Input START
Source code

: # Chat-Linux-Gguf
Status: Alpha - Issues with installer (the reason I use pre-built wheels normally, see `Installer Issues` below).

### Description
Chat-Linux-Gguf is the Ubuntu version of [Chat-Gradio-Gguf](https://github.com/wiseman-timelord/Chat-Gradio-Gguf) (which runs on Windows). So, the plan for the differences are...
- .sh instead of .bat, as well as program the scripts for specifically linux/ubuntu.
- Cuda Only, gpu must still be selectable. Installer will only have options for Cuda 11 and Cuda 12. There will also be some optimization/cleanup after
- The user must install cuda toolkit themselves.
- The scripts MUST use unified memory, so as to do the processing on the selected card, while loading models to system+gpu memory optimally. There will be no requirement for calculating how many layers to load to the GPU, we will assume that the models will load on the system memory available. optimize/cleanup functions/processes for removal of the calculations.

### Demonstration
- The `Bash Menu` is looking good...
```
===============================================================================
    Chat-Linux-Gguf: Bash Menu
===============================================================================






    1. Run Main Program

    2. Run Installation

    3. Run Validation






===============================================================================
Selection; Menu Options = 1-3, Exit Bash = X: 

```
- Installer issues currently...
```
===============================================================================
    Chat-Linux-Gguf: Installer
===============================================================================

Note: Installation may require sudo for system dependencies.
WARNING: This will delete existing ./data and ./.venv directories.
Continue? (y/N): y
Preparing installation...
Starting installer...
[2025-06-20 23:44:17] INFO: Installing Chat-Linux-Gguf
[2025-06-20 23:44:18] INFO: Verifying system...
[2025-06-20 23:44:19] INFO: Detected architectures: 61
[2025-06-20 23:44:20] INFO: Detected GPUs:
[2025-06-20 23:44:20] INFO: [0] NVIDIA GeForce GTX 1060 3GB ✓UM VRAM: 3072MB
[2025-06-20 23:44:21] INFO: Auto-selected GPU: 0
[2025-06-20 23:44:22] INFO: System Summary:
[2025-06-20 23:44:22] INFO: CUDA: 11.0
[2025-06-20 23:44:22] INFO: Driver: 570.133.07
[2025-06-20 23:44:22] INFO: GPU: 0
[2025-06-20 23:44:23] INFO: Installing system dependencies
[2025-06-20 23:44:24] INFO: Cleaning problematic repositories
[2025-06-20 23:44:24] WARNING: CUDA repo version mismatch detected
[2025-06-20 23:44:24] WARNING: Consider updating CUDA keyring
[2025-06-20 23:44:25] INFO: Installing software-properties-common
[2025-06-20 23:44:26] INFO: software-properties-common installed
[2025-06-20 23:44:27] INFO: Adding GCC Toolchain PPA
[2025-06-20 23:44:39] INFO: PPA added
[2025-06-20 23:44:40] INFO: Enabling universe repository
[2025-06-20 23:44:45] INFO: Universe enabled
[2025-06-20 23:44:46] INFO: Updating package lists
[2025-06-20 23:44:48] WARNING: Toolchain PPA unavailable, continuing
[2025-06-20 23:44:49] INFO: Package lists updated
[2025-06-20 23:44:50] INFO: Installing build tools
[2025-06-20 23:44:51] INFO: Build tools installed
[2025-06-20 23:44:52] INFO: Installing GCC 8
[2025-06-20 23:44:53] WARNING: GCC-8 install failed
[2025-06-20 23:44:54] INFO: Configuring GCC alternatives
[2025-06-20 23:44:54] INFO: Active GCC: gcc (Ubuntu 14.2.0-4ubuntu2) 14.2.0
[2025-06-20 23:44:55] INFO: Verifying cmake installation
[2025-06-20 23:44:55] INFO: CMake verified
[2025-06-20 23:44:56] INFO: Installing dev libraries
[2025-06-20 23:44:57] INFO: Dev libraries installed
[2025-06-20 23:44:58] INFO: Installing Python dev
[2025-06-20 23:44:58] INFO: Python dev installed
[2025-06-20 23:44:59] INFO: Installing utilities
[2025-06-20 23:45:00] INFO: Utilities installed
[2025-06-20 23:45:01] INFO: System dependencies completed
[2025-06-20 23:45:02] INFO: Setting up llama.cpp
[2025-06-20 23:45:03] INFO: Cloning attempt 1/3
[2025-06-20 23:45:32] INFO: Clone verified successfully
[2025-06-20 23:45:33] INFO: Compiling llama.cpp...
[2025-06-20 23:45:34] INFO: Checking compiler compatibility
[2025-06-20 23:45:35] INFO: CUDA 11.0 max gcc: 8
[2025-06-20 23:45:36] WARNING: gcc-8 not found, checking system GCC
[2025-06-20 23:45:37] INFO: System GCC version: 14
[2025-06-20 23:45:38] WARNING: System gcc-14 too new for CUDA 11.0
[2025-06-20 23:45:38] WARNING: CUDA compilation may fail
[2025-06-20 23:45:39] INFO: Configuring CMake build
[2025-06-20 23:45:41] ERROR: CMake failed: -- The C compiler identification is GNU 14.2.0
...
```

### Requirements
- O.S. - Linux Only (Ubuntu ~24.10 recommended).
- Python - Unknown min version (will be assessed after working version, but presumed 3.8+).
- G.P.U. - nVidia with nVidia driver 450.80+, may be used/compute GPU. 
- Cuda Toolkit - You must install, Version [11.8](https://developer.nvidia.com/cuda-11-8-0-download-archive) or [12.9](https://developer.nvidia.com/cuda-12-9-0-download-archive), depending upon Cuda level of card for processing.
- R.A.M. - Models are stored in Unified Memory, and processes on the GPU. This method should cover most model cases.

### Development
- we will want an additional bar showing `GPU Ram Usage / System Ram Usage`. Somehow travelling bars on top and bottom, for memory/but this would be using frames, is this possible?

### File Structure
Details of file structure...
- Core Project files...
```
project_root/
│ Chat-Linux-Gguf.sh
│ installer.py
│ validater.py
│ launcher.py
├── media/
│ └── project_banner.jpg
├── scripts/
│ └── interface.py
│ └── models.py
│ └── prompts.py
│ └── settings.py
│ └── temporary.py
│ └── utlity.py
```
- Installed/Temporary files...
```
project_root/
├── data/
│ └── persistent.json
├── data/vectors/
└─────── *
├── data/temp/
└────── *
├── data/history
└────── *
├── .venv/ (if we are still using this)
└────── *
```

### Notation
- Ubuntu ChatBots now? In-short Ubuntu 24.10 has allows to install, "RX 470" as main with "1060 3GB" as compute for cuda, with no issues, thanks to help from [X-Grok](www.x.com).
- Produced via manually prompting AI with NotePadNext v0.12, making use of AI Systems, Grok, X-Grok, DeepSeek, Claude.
Input END
* Assigned task: Print each record again. Nothing may be left out.

* Solution to the exercise:
Source code

: # Chat-Linux-Gguf
Status: Alpha - Issues with installer (the reason I use pre-built wheels normally, see `Installer Issues` below).

### Description
Chat-Linux-Gguf is the Ubuntu version of [Chat-Gradio-Gguf](https://github.com/wiseman-timelord/Chat-Gradio-Gguf) (which runs on Windows). So, the plan for the differences are...
- .sh instead of .bat, as well as program the scripts for specifically linux/ubuntu.
- Cuda Only, gpu must still be selectable. Installer will only have options for Cuda 11 and Cuda 12. There will also be some optimization/cleanup after
- The user must install cuda toolkit themselves.
- The scripts MUST use unified memory, so as to do the processing on the selected card, while loading models to system+gpu memory optimally. There will be no requirement for calculating how many layers to load to the GPU, we will assume that the models will load on the system memory available. optimize/cleanup functions/processes for removal of the calculations.

### Demonstration
- The `Bash Menu` is looking good...
```
===============================================================================
    Chat-Linux-Gguf: Bash Menu
===============================================================================






    1. Run Main Program

    2. Run Installation

    3. Run Validation






===============================================================================
Selection; Menu Options = 1-3, Exit Bash = X: 

```
- Installer issues currently...
```
===============================================================================
    Chat-Linux-Gguf: Installer
===============================================================================

Note: Installation may require sudo for system dependencies.
WARNING: This will delete existing ./data and ./.venv directories.
Continue? (y/N): y
Preparing installation...
Starting installer...
[2025-06-20 23:44:17] INFO: Installing Chat-Linux-Gguf
[2025-06-20 23:44:18] INFO: Verifying system...
[2025-06-20 23:44:19] INFO: Detected architectures: 61
[2025-06-20 23:44:20] INFO: Detected GPUs:
[2025-06-20 23:44:20] INFO: [0] NVIDIA GeForce GTX 1060 3GB ✓UM VRAM: 3072MB
[2025-06-20 23:44:21] INFO: Auto-selected GPU: 0
[2025-06-20 23:44:22] INFO: System Summary:
[2025-06-20 23:44:22] INFO: CUDA: 11.0
[2025-06-20 23:44:22] INFO: Driver: 570.133.07
[2025-06-20 23:44:22] INFO: GPU: 0
[2025-06-20 23:44:23] INFO: Installing system dependencies
[2025-06-20 23:44:24] INFO: Cleaning problematic repositories
[2025-06-20 23:44:24] WARNING: CUDA repo version mismatch detected
[2025-06-20 23:44:24] WARNING: Consider updating CUDA keyring
[2025-06-20 23:44:25] INFO: Installing software-properties-common
[2025-06-20 23:44:26] INFO: software-properties-common installed
[2025-06-20 23:44:27] INFO: Adding GCC Toolchain PPA
[2025-06-20 23:44:39] INFO: PPA added
[2025-06-20 23:44:40] INFO: Enabling universe repository
[2025-06-20 23:44:45] INFO: Universe enabled
[2025-06-20 23:44:46] INFO: Updating package lists
[2025-06-20 23:44:48] WARNING: Toolchain PPA unavailable, continuing
[2025-06-20 23:44:49] INFO: Package lists updated
[2025-06-20 23:44:50] INFO: Installing build tools
[2025-06-20 23:44:51] INFO: Build tools installed
[2025-06-20 23:44:52] INFO: Installing GCC 8
[2025-06-20 23:44:53] WARNING: GCC-8 install failed
[2025-06-20 23:44:54] INFO: Configuring GCC alternatives
[2025-06-20 23:44:54] INFO: Active GCC: gcc (Ubuntu 14.2.0-4ubuntu2) 14.2.0
[2025-06-20 23:44:55] INFO: Verifying cmake installation
[2025-06-20 23:44:55] INFO: CMake verified
[2025-06-20 23:44:56] INFO: Installing dev libraries
[2025-06-20 23:44:57] INFO: Dev libraries installed
[2025-06-20 23:44:58] INFO: Installing Python dev
[2025-06-20 23:44:58] INFO: Python dev installed
[2025-06-20 23:44:59] INFO: Installing utilities
[2025-06-20 23:45:00] INFO: Utilities installed
[2025-06-20 23:45:01] INFO: System dependencies completed
[2025-06-20 23:45:02] INFO: Setting up llama.cpp
[2025-06-20 23:45:03] INFO: Cloning attempt 1/3
[2025-06-20 23:45:32] INFO: Clone verified successfully
[2025-06-20 23:45:33] INFO: Compiling llama.cpp...
[2025-06-20 23:45:34] INFO: Checking compiler compatibility
[2025-06-20 23:45:35] INFO: CUDA 11.0 max gcc: 8
[2025-06-20 23:45:36] WARNING: gcc-8 not found, checking system GCC
[2025-06-20 23:45:37] INFO: System GCC version: 14
[2025-06-20 23:45:38] WARNING: System gcc-14 too new for CUDA 11.0
[2025-06-20 23:45:38] WARNING: CUDA compilation may fail
[2025-06-20 23:45:39] INFO: Configuring CMake build
[2025-06-20 23:45:41] ERROR: CMake failed: -- The C compiler identification is GNU 14.2.0
...
```

### Requirements
- O.S. - Linux Only (Ubuntu ~24.10 recommended).
- Python - Unknown min version (will be assessed after working version, but presumed 3.8+).
- G.P.U. - nVidia with nVidia driver 450.80+, may be used/compute GPU. 
- Cuda Toolkit - You must install, Version [11.8](https://developer.nvidia.com/cuda-11-8-0-download-archive) or [12.9](https://developer.nvidia.com/cuda-12-9-0-download-archive), depending upon Cuda level of card for processing.
- R.A.M. - Models are stored in Unified Memory, and processes on the GPU. This method should cover most model cases.

### Development
- we will want an additional bar showing `GPU Ram Usage / System Ram Usage`. Somehow travelling bars on top and bottom, for memory/but this would be using frames, is this possible?

### File Structure
Details of file structure...
- Core Project files...
```
project_root/
│ Chat-Linux-Gguf.sh
│ installer.py
│ validater.py
│ launcher.py
├── media/
│ └── project_banner.jpg
├── scripts/
│ └── interface.py
│ └── models.py
│ └── prompts.py
│ └── settings.py
│ └── temporary.py
│ └── utlity.py
```
- Installed/Temporary files...
```
project_root/
├── data/
│ └── persistent.json
├── data/vectors/
└─────── *
├── data/temp/
└────── *
├── data/history
└────── *
├── .venv/ (if we are still using this)
└────── *
```

### Notation
- Ubuntu ChatBots now? In-short Ubuntu 24.10 has allows to install, "RX 470" as main with "1060 3GB" as compute for cuda, with no issues, thanks to help from [X-Grok](www.x.com).
- Produced via manually prompting AI with NotePadNext v0.12, making use of AI Systems, Grok, X-Grok, DeepSeek, Claude.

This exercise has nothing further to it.